As described above, the present invention includes a coil that forms a parallel resonant circuit that reduces the impedance at both ends of the ultrasonic vibrator with respect to the resonance frequency of the ultrasonic vibrator with the capacitance of the ultrasonic vibrator. Therefore, the Q of the ultrasonic transducer can be suppressed to a small value using a parallel resonant circuit consisting of the capacitance of the ultrasonic transducer and the coil, thereby attenuating the reverberation, which has the effect of shortening the reverberation time. be. Therefore,
When detecting an object by transmitting and receiving ultrasonic waves using one ultrasonic transducer, objects at a short distance can also be detected.

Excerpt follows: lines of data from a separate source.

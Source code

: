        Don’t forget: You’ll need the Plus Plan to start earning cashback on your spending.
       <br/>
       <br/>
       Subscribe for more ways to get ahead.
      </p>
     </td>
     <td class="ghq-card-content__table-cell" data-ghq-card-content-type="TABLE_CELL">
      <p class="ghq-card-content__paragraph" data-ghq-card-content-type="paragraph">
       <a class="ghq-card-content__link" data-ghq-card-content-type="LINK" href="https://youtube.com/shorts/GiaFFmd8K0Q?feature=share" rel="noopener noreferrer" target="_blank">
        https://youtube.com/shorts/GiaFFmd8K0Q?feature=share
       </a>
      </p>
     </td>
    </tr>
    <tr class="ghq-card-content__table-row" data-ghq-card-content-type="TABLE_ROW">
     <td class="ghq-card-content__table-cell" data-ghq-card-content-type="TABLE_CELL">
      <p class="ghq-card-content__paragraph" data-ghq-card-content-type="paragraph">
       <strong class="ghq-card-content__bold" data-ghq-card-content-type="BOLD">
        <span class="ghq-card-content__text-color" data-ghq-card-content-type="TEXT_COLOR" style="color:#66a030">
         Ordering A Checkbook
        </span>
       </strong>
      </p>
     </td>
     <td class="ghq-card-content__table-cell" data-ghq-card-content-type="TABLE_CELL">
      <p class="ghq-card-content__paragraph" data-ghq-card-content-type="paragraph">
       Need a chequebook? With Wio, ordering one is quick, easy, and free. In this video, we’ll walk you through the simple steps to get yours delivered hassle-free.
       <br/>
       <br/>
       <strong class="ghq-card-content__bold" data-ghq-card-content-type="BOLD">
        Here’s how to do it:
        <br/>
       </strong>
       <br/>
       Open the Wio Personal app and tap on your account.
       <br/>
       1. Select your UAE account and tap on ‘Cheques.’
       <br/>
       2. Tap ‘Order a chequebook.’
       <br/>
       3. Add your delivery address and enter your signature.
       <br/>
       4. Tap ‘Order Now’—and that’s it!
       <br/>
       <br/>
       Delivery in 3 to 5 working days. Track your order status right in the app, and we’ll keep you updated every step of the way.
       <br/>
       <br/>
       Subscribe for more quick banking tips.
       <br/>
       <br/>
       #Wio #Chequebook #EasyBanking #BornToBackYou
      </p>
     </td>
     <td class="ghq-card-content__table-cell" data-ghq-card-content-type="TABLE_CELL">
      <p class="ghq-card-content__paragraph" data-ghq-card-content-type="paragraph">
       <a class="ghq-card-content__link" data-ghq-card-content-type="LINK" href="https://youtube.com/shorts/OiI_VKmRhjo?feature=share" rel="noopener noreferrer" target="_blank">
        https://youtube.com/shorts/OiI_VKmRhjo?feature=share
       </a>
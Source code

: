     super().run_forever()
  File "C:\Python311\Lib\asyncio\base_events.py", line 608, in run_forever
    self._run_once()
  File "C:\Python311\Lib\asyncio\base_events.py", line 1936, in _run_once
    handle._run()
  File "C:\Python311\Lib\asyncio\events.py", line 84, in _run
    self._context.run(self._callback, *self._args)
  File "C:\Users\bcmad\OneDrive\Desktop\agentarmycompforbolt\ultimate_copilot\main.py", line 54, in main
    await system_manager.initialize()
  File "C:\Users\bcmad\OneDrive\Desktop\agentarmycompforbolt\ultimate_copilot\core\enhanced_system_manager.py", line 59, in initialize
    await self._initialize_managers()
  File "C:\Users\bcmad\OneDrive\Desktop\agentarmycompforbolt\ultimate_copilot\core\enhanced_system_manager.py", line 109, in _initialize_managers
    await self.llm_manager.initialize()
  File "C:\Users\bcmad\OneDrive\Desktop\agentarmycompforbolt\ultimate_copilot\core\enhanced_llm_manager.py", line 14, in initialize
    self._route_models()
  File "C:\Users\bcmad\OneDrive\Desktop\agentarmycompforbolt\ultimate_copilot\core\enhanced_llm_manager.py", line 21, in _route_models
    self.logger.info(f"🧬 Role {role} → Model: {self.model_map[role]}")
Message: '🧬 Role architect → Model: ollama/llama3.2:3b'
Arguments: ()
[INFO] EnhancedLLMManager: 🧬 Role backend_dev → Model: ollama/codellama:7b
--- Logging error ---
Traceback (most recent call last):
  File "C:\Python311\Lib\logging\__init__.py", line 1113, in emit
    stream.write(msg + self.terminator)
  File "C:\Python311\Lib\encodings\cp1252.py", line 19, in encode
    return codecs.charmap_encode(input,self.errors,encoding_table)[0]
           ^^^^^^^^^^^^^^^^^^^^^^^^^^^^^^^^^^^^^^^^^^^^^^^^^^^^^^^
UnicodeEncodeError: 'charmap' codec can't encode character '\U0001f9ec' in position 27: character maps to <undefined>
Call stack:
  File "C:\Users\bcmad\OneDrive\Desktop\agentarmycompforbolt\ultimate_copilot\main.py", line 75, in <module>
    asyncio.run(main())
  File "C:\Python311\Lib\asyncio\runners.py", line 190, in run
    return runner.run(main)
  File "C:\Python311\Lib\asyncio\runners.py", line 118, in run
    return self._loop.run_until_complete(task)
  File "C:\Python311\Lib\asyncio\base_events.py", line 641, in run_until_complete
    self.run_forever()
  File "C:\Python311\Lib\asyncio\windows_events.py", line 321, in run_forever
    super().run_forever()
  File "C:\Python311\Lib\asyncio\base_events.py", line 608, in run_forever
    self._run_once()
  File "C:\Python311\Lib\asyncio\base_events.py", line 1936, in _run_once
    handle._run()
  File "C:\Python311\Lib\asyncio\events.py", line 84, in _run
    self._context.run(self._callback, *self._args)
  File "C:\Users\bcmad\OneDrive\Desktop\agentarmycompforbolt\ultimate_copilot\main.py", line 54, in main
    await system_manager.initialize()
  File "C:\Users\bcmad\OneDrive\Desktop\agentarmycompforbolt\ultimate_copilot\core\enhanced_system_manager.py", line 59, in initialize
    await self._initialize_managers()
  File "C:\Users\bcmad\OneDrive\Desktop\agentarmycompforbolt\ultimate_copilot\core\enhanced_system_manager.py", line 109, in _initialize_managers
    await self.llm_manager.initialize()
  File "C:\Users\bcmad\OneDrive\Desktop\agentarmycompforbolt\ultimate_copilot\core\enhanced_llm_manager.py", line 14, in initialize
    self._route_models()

[Brief explanation of drawings]

Figures 1a and b are the transmitter circuit diagram and receiver circuit diagram of the conventional example, Figure 2 is the ultrasonic transducer driving waveform diagram of the same as above, Figure 3 is the operating waveform diagram of the same as above, and Figure 4 is the same as the above. A circuit diagram for both transmission and reception, Fig. 5 is an operating waveform diagram of the same as above, Fig. 6 is a basic circuit diagram of an embodiment of the present invention, Fig. 7 is a resonance impedance characteristic diagram of frequency and impedance of the same as above, Fig. 8 a, b are the same operating waveform diagrams as above,
Figure 9 is a circuit diagram of the same temperature compensated type as above, Figure 10
The figure is a characteristic diagram of capacitance against temperature change, same as above.
Figure 11 is a characteristic diagram of temperature and resonant frequency same as above,
FIG. 12 is a circuit diagram of another embodiment of FIG. 9, FIG. 13 is a circuit diagram of a transmitting/receiving type, and FIG. 14 is a circuit diagram corresponding to FIG. 12. 1 is an ultrasonic transducer, 2 is a reception amplification circuit, 3 is a transmission amplification circuit, L ₁ and L ₂ are coils, D ₁ and D ₂ are diodes, and C ₁ is a capacitor.

Claims (1)

[Claims of Claims] 1. An ultrasonic wave device comprising a coil constituting a parallel resonant circuit that reduces the impedance at both ends of the ultrasonic vibrator with respect to the resonance frequency of the ultrasonic vibrator with the capacitance of the ultrasonic vibrator. circuit. 2. The ultrasonic circuit according to claim 1, comprising a capacitor that compensates for temperature changes in capacitance of the ultrasonic transducer. 3 A receiving amplification circuit for amplifying the receiving output of the ultrasonic transducer is connected to the ultrasonic transducer equipped with the above-mentioned coil, and a transmitting signal for driving the ultrasonic transducer is applied to the ultrasonic transducer. 3. The ultrasonic circuit according to claim 1, wherein the wave amplification circuit is connected to the ultrasonic transducer including the coil through anti-parallel connected diodes.